On the sidelines of the G20 leaders’ meeting, U.S. President Joseph Biden and Chinese President Xi Jinping held their first in-person meeting since Biden became president to discuss Indo-Pacific competition and vital interests. Both leaders indicated a desire to avoid great power conflict and explained their respective national interests. These interests – especially ones considered vital to both countries – will become increasingly important as competition intensifies. Prudently managing U.S.-China relations is possible and a disastrous conflict avoidable if the United States and China focus on their non-conflicting vital interests.

America’s vital interests are narrow: a strong economy, protecting the homeland with a powerful military, and preserving its way of life.
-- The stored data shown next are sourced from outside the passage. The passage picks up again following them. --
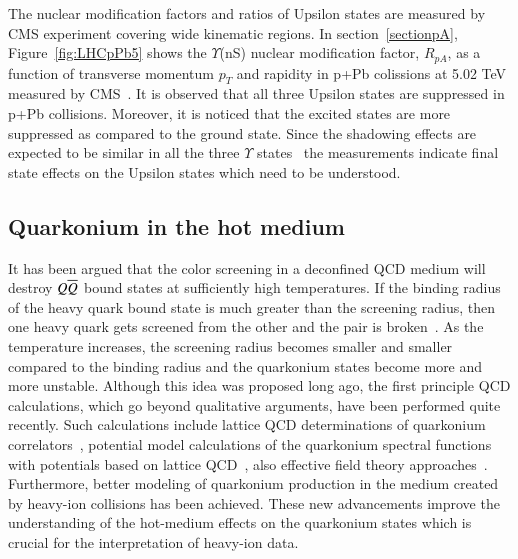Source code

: The nuclear modification factors and ratios of Upsilon states are measured by CMS
experiment covering wide kinematic regions.
In section~\ref{sectionpA}, Figure~\ref{fig:LHCpPb5} shows the $\Upsilon$(nS) nuclear
modification factor, $R_{pA}$,  as a function of transverse momentum $p_{T}$ 
and rapidity in p+Pb colissions at 5.02 TeV measured by CMS~\cite{CMS:2022wfi}.
It is observed that all three Upsilon states are suppressed in p+Pb collisions.
Moreover, it is noticed that the excited states are more suppressed as compared
to the ground state. Since the shadowing effects are expected to be similar
in all the three $\Upsilon$ states~\cite{Vogt:2015uba}
the measurements indicate final state effects on the Upsilon states which need
to be understood. 


\subsection{Quarkonium in the hot medium}
\label{sec:media_sec3}

It has been argued that the color screening 
in a deconfined QCD medium will destroy $Q \overline{Q}$ bound states
at sufficiently high temperatures. If the binding radius of the heavy
quark bound state is  much greater than the screening radius, then one heavy 
quark gets screened from the other and the pair is broken~\cite{Abdulsalam:2012bw}.
As the temperature 
increases, the screening radius becomes smaller and smaller compared to the 
binding radius and the quarkonium states become more and more unstable. 
Although this idea was proposed long ago, the first principle QCD calculations, 
which go beyond qualitative arguments, have been performed quite recently. 
Such calculations include lattice QCD determinations of quarkonium 
correlators~\cite{Umeda:2002vr,Asakawa:2003re,Datta:2003ww,Jakovac:2006sf,Aarts:2007pk},
potential model calculations 
of the quarkonium spectral functions with potentials based on lattice 
QCD~\cite{Digal:2001ue,Wong:2004zr,Mocsy:2005qw,Mocsy:2004bv,Alberico:2006vw,Cabrera:2006wh,Mocsy:2007yj,Mocsy:2007jz},
also effective field theory
approaches~\cite{Laine:2007qy,Laine:2007gj,Laine:2008cf,Brambilla:2008cx}.  
Furthermore, better modeling of 
quarkonium production in the medium created by heavy-ion collisions has 
been achieved. These new advancements improve the understanding of 
the hot-medium effects on the quarkonium states which is crucial for the 
interpretation of heavy-ion data. 



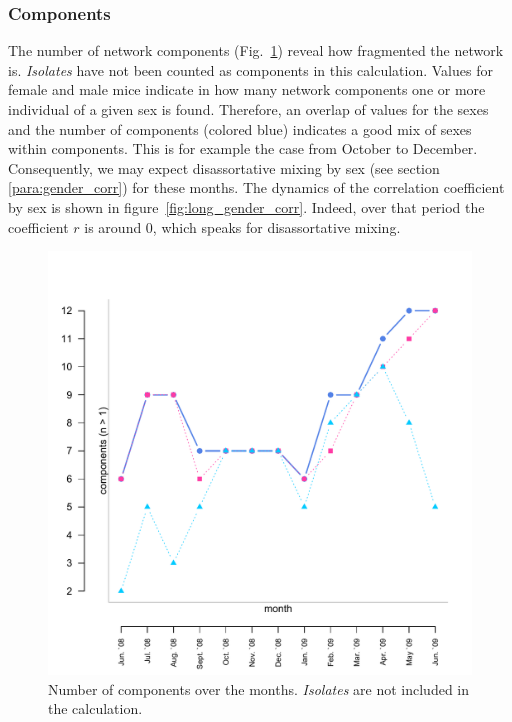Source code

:       
\subsubsection{Components}

The number of network components (Fig.~\ref{fig:long_comps}) reveal how fragmented the network is. \textit{Isolates} have not been counted as components in this calculation. Values for female and male mice indicate in how many network components one or more individual of a given sex is found. Therefore, an overlap of values for the sexes and the number of components (colored blue) indicates a good mix of sexes within components. This is for example the case from October to December. Consequently, we may expect disassortative mixing by sex (see section \ref{para:gender_corr}) for these months. The dynamics of the correlation coefficient by sex is shown in figure~\ref{fig:long_gender_corr}. Indeed, over that period the coefficient $r$ is around 0, which speaks for disassortative mixing.

\begin{figure}[htpb]
\begin{center}
  \includegraphics[width=.6\textwidth]{assets/pdf/long_comps.pdf}
  \caption[Number of components over the months]{Number of components over the months. \textit{Isolates} are not included in the calculation.}
  \label{fig:long_comps}
\end{center}
\end{figure}


%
The United States needs a prosperous economy, not just to improve the lives of its citizens, but to invest in its defense.

By improving its armed forces and developing new defense capabilities, America can maintain an edge on any foreign force. With a powerful military, Washington can best defend U.S. territorial integrity and deter aggressors. It can also better protect the American form of government and way of life from foreign influence and coercion.
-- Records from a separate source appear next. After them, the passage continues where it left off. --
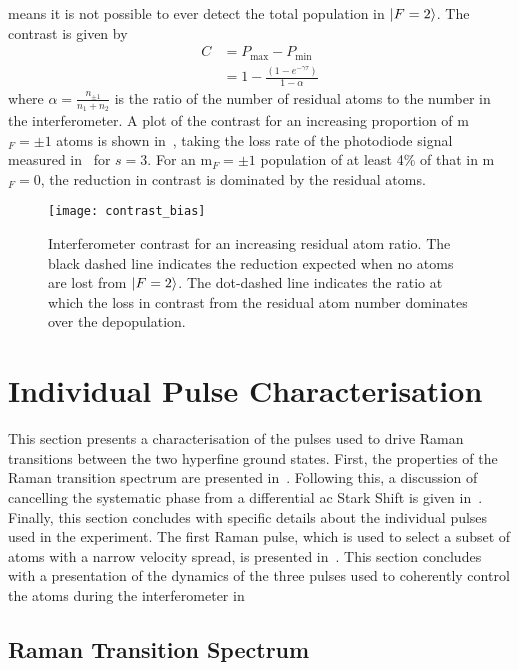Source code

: means it is not possible to ever detect the total
population in \(\ket{F=2}\). The contrast is given by
\begin{align}
  C &=  P_\text{max} - P_\text{min} \nonumber \\
  & = 1 - \frac{(1-e^{-\gamma \tau})}{1-\alpha}
  \label{eq:contrast}
\end{align}
where \(\alpha = \frac{n_{\pm{1}}}{n_1+n_2}\) is the ratio of the
number of residual
atoms to the number in the interferometer.
A plot of the contrast for an increasing
proportion of m\(_F = \pm 1\) atoms is shown
in~, taking the loss rate of the
photodiode signal
measured in~ for \(s = 3\). For an
m\(_F=\pm 1\) population of at least
4\% of that in m\(_F = 0\), the reduction in contrast is dominated by
the residual atoms.  
\begin{figure}[htpb]
  \centering
  \texttt{[image: contrast\_bias]}
  \caption[Interferometer contrast for an increasing
  residual atoms ratio]{Interferometer contrast for an increasing
    residual atom ratio.
    The black dashed line indicates the reduction expected when no
    atoms are lost from \(\ket{F=2}\). The dot-dashed line indicates
  the ratio at which the loss in contrast from the residual atom
number dominates over the depopulation.}
  \label{fig:contrast_bias}
\end{figure}


\section{Individual Pulse Characterisation} \label{sec:atomint_rabiosc}
This section presents a characterisation of the pulses used to drive
Raman transitions between the two hyperfine ground states. First, the
properties of the Raman transition spectrum are presented
in~. Following this, a discussion of
cancelling the systematic phase from a differential ac Stark Shift is
given in~. Finally, this section
concludes with specific details about the individual pulses used in
the experiment. The first Raman pulse, which is used to select a
subset of atoms with a narrow velocity spread, is presented
in~. This section concludes with a presentation
of the dynamics of the three pulses used to coherently control the
atoms during the interferometer in~
\subsection{Raman Transition Spectrum}\label{subsec:raman_spec}

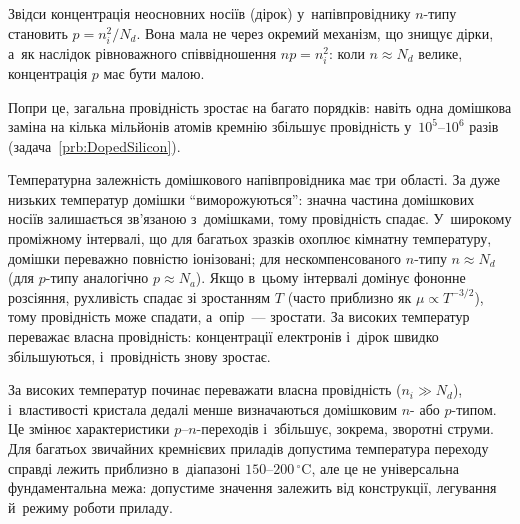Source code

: Звідси концентрація неосновних носіїв (дірок) у~напівпровіднику $n$-типу становить
$p=n_i^2/N_d$. Вона мала не через окремий механізм, що знищує дірки, а~як наслідок
рівноважного співвідношення $np=n_i^2$: коли $n\approx N_d$ велике, концентрація $p$
має бути малою.

Попри це, загальна провідність зростає на багато порядків: навіть одна домішкова заміна на
кілька мільйонів атомів кремнію збільшує провідність у~$10^5$--$10^6$ разів
(задача~\ref{prb:DopedSilicon}).



Температурна залежність домішкового напівпровідника має три області. За дуже низьких
температур домішки \enquote{виморожуються}: значна частина домішкових носіїв залишається
зв'язаною з~домішками, тому провідність спадає. У~широкому проміжному інтервалі, що для
багатьох зразків охоплює кімнатну температуру, домішки переважно повністю іонізовані;
для нескомпенсованого $n$-типу $n\approx N_d$ (для $p$-типу аналогічно $p\approx N_a$).
Якщо в~цьому інтервалі домінує фононне розсіяння, рухливість спадає зі зростанням $T$
(часто приблизно як $\mu\propto T^{-3/2}$), тому провідність може спадати, а~опір~---
зростати. За високих температур переважає власна провідність: концентрації електронів
і~дірок швидко збільшуються, і~провідність знову зростає.

За високих температур починає переважати власна провідність ($n_i \gg N_d$), і~властивості
кристала дедалі менше визначаються домішковим $n$- або $p$-типом. Це змінює характеристики
$p$--$n$-переходів і~збільшує, зокрема, зворотні струми. Для багатьох звичайних кремнієвих
приладів допустима температура переходу справді лежить приблизно в~діапазоні
$150$--$200\, ^\circ\text{C}$, але це не універсальна фундаментальна межа: допустиме
значення залежить від конструкції, легування й~режиму роботи приладу.



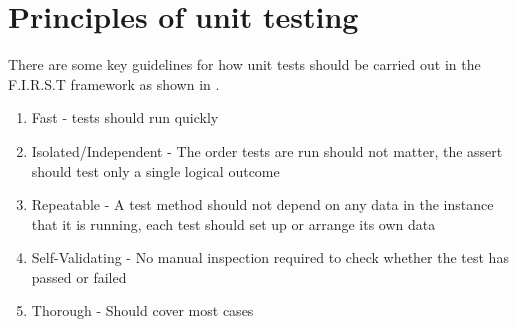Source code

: \documentclass[11pt, oneside]{article}   	%
\begin{document}
\section{Principles of unit testing}

There are some key guidelines for how unit tests should be carried out in the F.I.R.S.T framework as shown in \cite{WEBSITE:5}.
\begin{enumerate}
\item Fast - tests should run quickly
\item Isolated/Independent - The order tests are run should not matter, the assert should test only a single logical outcome
\item Repeatable - A test method should not depend on any data in the instance that it is running, each test should set up or arrange its own data
\item Self-Validating - No manual inspection required to check whether the test has passed or failed
\item Thorough - Should cover most cases 
\end{enumerate}

\newpage


\end{document}
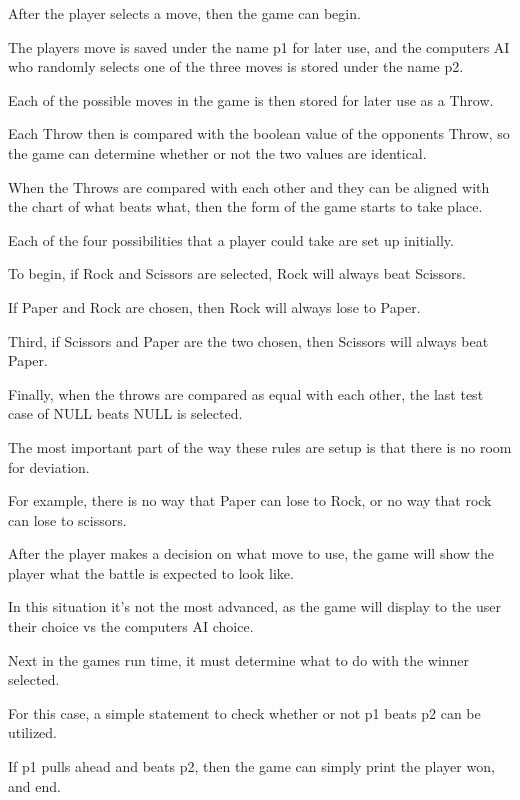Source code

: \documentclass{article}
\begin{document}
\medskip\noindent
After the player selects a move, then the game can begin.

\medskip\noindent
The players move is saved under the name p1 for later use, and the computers AI who randomly selects one of the three moves is stored under the name p2.

\medskip\noindent
Each of the possible moves in the game is then stored for later use as a Throw. 

\medskip\noindent
Each Throw then is compared with the boolean value of the opponents Throw, so the game can determine whether or not the two values are identical. 

\medskip\noindent
When the Throws are compared with each other and they can be aligned with the chart of what beats what, then the form of the game starts to take place.

\medskip\noindent
Each of the four possibilities that a player could take are set up initially.

\medskip\noindent
To begin, if Rock and Scissors are selected, Rock will always beat Scissors.

\medskip\noindent
If Paper and Rock are chosen, then Rock will always lose to Paper.

\medskip\noindent
Third, if Scissors and Paper are the two chosen, then Scissors will always beat Paper.

\medskip\noindent
Finally, when the throws are compared as equal with each other, the last test case of NULL beats NULL is selected. 

\medskip\noindent
The most important part of the way these rules are setup is that there is no room for deviation.

\medskip\noindent
For example, there is no way that Paper can lose to Rock, or no way that rock can lose to scissors.

\medskip\noindent
After the player makes a decision on what move to use, the game will show the player what the battle is expected to look like.

\medskip\noindent
In this situation it's not the most advanced, as the game will display to the user their choice vs the computers AI choice.

\medskip\noindent
Next in the games run time, it must determine what to do with the winner selected.

\medskip\noindent
For this case, a simple statement to check whether or not p1 beats p2 can be utilized.

\medskip\noindent
If p1 pulls ahead and beats p2, then the game can simply print the player won, and end.
\end{document}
Like the United States, China’s vital – or “core” as they term them – interests are equally narrow and very similar: preserving the Chinese form of government, upholding territorial integrity and national sovereignty, and economic development. Most importantly, the Chinese Communist Party (CCP) desires to maintain control of China. All other interests and policies are tied to this goal.

Indeed, Beijing wants to uphold China’s territorial integrity and national sovereignty because these are goals of statecraft, but they are also linked to the CCP’s governing legitimacy. The CCP is increasingly relying on nationalism to bolster its rule. The Party claims it was responsible for regaining China’s territory, reestablishing China’s sovereignty, and keeping foreign forces at bay. To maintain this narrative, the CCP has little room to make concessions on territory and is devoted to preventing secessionism.

Similarly, China’s economic development interests are twofold. As with the United States, a growing economy allows Beijing to invest in its military to defend itself and its interests. But like preserving national sovereignty and territorial integrity, economic growth is another cornerstone of the CCP’s legitimacy. An overwhelming majority of Chinese people support the CCP’s rule because it has provided improved living standards for decades. The CCP needs economic growth to maintain popular support.

Looking solely at their vital interests, the United States and China appear to have no basis for conflict. Washington and Beijing aren’t seeking to transform one another’s system of government. The CCP does not ideologically agree with the Constitution, nor does America believe in one-party rule and rights abuses. But neither side is going to start a regime change war over these disagreements. They already know such a U.S.-China war could easily risk a multi-trillion-dollar cost in treasure and potentially billions dead – not to mention the low rate of success.

Between the two countries, the United States and China don’t covet each other’s territory or officially seek to break each other up. Tensions certainly exist between U.S. allies and partners and China over the Senkaku/Diaoyu Islands, rocks and reefs in the South China Sea, and no man’s land along the Himalayas, but these have been managed well in the past and don’t need to cross the threshold to war.

China makes no claims to U.S. territories and doesn’t support their independence. Beijing is unlikely to fan secessionist claims in the U.S. since there would be negative implications for the status of Taiwan, Tibet, Xinjiang, and other minority-dominated regions

The biggest issue is Taiwan’s status. Washington and Beijing will need to tread most carefully on Taiwan to avoid a war. The United States doesn’t support Taiwan independence nor does it recognize the Republic of China’s (Taiwan’s official name) existence. Taiwan’s importance to U.S. vital interests is debatable. Chinesereunification would be unlikely to end with the destruction of the United States. Maintaining the status quo seems like the best option for everyone, including Taiwan.